───── RECORDS TO USE

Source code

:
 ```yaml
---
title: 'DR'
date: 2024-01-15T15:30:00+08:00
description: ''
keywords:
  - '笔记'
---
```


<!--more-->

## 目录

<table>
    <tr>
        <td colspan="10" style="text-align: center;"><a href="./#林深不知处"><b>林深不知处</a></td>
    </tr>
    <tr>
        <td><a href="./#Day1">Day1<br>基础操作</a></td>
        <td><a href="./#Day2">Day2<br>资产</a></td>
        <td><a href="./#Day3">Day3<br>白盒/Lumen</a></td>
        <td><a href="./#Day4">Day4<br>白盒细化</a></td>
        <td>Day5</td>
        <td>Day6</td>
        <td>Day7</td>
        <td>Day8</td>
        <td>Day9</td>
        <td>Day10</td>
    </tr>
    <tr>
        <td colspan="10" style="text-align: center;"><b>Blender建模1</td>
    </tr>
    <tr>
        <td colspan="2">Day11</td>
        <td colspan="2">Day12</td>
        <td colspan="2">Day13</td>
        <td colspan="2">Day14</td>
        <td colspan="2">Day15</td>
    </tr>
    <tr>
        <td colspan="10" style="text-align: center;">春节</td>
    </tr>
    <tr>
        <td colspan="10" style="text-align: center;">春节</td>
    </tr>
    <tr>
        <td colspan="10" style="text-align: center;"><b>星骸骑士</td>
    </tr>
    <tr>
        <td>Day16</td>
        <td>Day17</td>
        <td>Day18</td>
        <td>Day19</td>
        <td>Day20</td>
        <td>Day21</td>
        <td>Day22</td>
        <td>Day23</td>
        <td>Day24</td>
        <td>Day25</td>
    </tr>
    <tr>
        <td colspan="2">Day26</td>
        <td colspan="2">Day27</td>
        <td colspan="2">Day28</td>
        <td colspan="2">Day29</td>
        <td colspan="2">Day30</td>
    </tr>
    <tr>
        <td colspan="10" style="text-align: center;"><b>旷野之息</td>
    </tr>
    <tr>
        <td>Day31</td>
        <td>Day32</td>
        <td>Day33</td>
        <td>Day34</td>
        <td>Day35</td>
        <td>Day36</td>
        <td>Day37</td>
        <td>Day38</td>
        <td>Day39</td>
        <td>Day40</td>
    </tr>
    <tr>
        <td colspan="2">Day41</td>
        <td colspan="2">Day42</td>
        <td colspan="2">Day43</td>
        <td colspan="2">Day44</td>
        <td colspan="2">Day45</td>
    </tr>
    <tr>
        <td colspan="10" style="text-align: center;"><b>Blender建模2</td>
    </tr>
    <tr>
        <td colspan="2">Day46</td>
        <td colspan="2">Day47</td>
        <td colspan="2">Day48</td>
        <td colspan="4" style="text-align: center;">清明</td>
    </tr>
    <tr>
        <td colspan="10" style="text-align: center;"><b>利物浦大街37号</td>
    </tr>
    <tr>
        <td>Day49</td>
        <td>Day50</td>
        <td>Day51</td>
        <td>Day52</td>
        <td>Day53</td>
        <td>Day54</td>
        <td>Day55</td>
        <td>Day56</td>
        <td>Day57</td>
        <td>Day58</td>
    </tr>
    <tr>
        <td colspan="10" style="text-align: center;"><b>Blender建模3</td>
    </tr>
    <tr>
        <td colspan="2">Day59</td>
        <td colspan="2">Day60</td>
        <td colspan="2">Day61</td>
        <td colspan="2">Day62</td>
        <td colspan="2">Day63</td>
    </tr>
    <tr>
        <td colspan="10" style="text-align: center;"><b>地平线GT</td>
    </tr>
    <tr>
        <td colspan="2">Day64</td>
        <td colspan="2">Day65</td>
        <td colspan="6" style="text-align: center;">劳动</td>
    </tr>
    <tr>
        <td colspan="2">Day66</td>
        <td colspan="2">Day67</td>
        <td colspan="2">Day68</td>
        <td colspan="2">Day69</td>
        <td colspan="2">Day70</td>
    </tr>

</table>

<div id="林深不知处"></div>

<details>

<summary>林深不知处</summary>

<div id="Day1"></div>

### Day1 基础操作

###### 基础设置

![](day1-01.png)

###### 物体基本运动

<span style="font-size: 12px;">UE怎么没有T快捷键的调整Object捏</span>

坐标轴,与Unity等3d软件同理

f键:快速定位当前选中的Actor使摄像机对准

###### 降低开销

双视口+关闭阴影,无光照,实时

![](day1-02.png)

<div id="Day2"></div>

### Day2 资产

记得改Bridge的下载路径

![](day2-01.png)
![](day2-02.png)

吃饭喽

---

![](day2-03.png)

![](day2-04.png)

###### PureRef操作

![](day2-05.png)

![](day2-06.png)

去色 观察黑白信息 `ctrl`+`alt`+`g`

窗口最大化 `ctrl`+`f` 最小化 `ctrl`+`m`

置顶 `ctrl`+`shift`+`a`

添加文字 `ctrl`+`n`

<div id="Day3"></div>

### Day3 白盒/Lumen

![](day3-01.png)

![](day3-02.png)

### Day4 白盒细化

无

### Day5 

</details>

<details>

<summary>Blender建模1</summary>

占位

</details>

──────────

ACTION ITEM
Starting at the line that contains "### Day3 白盒/Lumen", repeat each line exactly through the last one in the listing. Include both of those lines and nothing more.

ANSWER SPACE
### Day3 白盒/Lumen

![](day3-01.png)

![](day3-02.png)

### Day4 白盒细化

无

### Day5 

</details>

<details>

<summary>Blender建模1</summary>

占位

</details>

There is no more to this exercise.